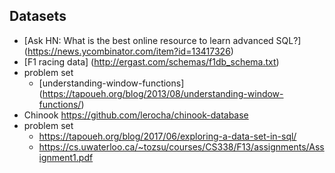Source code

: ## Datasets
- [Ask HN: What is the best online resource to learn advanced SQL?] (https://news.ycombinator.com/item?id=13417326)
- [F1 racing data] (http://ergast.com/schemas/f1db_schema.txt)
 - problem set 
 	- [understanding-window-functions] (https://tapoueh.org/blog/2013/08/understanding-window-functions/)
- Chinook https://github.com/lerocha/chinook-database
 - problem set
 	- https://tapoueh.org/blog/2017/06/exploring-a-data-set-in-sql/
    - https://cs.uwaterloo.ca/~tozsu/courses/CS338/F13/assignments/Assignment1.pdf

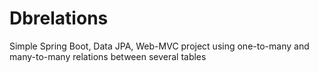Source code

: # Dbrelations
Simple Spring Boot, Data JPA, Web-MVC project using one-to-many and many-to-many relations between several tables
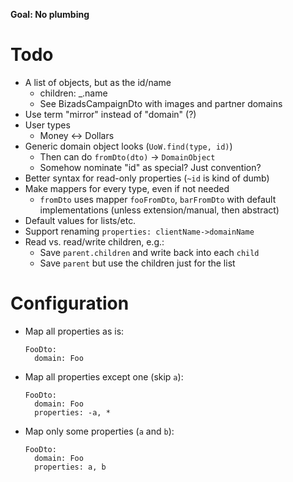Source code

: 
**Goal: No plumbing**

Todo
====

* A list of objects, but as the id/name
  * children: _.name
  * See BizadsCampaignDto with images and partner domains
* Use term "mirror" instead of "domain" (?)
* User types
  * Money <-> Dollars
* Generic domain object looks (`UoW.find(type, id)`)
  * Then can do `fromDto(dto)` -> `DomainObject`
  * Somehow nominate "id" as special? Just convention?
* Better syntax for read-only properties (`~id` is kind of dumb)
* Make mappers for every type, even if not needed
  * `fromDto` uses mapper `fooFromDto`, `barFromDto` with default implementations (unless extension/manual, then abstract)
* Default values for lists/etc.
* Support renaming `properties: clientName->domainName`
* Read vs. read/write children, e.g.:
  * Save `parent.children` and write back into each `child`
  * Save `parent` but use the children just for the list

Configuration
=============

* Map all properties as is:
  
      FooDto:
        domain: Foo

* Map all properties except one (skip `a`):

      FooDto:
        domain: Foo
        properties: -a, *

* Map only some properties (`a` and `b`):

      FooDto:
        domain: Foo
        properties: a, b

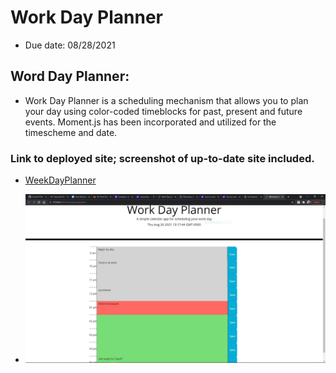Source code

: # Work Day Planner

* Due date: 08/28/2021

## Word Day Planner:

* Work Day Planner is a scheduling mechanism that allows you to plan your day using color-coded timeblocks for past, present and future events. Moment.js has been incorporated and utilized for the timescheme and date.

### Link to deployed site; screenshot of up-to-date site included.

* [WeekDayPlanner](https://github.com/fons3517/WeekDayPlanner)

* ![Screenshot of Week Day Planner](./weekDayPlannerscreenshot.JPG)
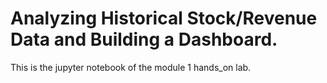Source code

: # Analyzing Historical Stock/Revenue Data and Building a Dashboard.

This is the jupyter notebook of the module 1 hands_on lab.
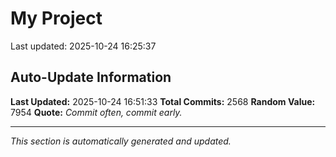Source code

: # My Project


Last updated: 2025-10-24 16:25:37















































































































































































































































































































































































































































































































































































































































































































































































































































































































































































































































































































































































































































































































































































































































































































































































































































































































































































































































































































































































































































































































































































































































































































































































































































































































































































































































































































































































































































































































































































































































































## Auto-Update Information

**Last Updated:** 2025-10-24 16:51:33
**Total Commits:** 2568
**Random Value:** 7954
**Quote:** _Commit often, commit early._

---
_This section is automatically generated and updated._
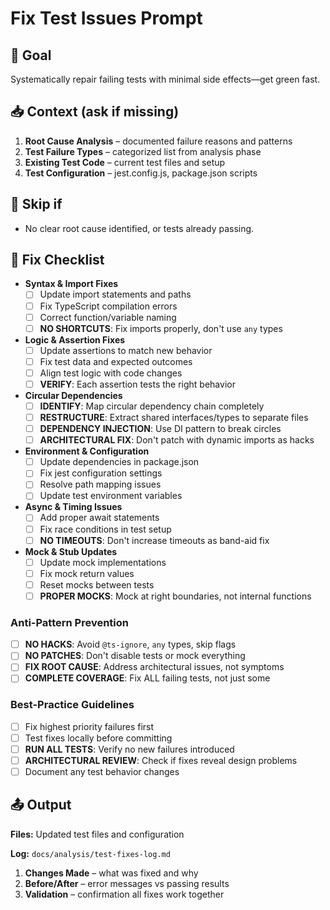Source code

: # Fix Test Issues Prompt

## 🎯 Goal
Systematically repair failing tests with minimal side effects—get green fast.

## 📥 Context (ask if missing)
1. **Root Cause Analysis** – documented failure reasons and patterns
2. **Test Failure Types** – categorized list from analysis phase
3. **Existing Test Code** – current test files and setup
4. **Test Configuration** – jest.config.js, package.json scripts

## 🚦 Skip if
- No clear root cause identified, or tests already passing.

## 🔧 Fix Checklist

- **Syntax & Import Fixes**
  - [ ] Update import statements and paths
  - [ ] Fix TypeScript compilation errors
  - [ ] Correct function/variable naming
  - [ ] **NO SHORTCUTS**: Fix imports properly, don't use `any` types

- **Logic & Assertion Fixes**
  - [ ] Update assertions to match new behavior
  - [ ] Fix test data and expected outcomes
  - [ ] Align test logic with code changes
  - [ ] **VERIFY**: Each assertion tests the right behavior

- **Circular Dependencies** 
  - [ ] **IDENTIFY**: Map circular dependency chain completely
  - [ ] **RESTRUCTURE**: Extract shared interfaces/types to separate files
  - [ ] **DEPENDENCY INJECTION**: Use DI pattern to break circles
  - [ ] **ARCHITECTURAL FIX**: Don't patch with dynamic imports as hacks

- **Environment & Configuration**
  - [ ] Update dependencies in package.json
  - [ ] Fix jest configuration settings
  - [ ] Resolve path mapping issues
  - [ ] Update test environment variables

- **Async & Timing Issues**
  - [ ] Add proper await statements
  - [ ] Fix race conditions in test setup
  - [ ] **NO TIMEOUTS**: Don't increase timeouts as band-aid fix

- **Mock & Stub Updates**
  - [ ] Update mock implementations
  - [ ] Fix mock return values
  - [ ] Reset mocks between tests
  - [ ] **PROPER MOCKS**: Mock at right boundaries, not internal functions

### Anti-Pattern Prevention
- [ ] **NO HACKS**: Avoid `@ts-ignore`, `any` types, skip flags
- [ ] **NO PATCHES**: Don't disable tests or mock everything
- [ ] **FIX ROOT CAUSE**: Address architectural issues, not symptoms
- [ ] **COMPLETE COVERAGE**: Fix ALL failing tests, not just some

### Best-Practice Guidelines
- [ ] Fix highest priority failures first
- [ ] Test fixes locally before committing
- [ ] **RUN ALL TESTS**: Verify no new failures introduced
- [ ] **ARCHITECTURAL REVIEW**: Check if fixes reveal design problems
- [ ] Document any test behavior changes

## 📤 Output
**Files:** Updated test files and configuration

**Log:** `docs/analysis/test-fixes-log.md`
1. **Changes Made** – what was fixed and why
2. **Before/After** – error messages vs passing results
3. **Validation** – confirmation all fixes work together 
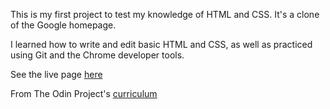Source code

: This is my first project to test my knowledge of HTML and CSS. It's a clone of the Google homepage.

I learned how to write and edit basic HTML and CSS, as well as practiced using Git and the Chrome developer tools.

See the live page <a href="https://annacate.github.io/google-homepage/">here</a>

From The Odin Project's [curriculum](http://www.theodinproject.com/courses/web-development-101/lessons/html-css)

▶ [PROMPT]
All lines from the start of the entries through the one with "special? Just convention?" are to be output exactly; omit the pictures.

▶ [SOLUTION TO THE EXERCISE]
Source code

: ## Datasets
- [Ask HN: What is the best online resource to learn advanced SQL?] (https://news.ycombinator.com/item?id=13417326)
- [F1 racing data] (http://ergast.com/schemas/f1db_schema.txt)
 - problem set 
 	- [understanding-window-functions] (https://tapoueh.org/blog/2013/08/understanding-window-functions/)
- Chinook https://github.com/lerocha/chinook-database
 - problem set
 	- https://tapoueh.org/blog/2017/06/exploring-a-data-set-in-sql/
    - https://cs.uwaterloo.ca/~tozsu/courses/CS338/F13/assignments/Assignment1.pdf

Source code

: # Dbrelations
Simple Spring Boot, Data JPA, Web-MVC project using one-to-many and many-to-many relations between several tables
Source code

: 
**Goal: No plumbing**

Todo
====

* A list of objects, but as the id/name
  * children: _.name
  * See BizadsCampaignDto with images and partner domains
* Use term "mirror" instead of "domain" (?)
* User types
  * Money <-> Dollars
* Generic domain object looks (`UoW.find(type, id)`)
  * Then can do `fromDto(dto)` -> `DomainObject`
  * Somehow nominate "id" as special? Just convention?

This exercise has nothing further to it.